**Data to use:**
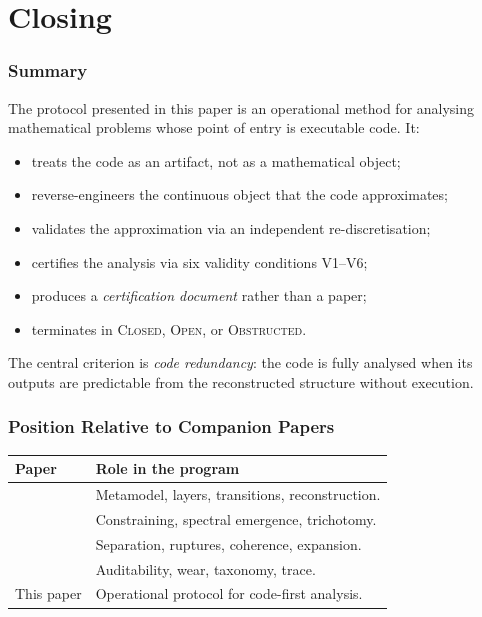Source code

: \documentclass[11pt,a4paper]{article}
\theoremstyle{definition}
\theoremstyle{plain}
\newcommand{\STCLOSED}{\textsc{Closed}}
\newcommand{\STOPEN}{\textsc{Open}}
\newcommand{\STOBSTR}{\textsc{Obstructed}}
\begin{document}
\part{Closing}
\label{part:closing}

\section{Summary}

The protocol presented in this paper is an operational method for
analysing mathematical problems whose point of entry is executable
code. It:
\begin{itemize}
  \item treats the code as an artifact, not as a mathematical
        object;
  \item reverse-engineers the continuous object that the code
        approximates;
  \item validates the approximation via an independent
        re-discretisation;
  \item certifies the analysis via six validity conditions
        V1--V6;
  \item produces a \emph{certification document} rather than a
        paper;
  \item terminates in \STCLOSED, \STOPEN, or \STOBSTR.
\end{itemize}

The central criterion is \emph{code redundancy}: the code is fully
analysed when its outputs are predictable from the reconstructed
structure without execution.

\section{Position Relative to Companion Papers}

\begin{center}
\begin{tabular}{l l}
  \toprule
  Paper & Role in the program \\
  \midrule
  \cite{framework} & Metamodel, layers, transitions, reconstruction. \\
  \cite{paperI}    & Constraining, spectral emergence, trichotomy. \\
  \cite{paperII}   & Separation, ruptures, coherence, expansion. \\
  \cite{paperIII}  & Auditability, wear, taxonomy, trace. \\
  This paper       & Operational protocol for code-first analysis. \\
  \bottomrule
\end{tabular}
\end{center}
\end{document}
...
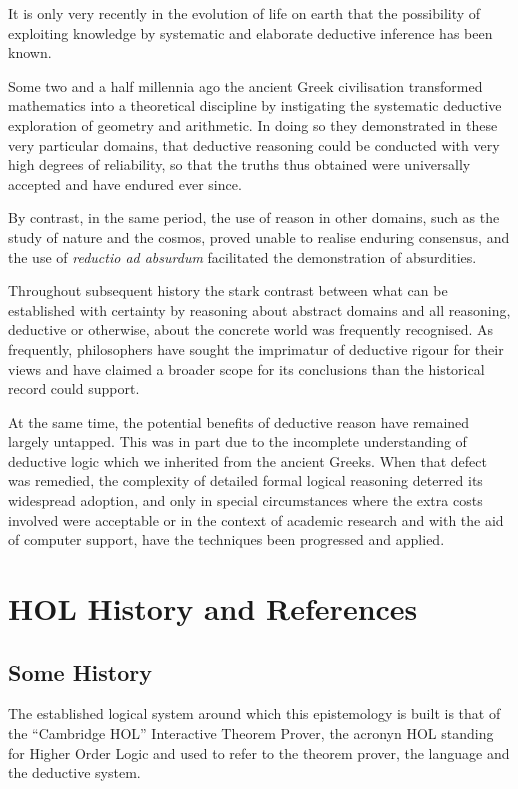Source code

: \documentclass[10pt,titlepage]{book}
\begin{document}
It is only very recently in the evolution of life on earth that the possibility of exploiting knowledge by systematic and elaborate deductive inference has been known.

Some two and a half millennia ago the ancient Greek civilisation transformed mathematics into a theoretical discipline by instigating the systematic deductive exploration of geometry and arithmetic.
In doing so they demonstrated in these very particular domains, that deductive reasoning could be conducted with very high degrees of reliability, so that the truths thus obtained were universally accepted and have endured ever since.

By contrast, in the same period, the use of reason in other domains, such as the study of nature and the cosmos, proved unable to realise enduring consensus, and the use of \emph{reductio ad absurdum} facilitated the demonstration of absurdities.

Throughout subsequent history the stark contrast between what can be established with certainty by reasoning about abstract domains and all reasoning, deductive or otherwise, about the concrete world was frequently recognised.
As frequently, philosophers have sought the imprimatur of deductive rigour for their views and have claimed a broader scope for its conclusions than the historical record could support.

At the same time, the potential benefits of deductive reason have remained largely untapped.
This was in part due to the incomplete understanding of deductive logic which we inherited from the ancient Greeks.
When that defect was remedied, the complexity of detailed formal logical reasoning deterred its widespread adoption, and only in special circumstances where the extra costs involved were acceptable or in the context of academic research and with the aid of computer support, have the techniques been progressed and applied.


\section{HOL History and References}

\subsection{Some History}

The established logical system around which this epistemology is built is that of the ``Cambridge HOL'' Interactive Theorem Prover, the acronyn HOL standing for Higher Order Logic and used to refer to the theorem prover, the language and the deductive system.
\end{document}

**Your instructions:**
Look through the records for the word "from". Every line that has it should be copied.

**Output for this task:**
analysed when its outputs are predictable from the reconstructed
This was in part due to the incomplete understanding of deductive logic which we inherited from the ancient Greeks.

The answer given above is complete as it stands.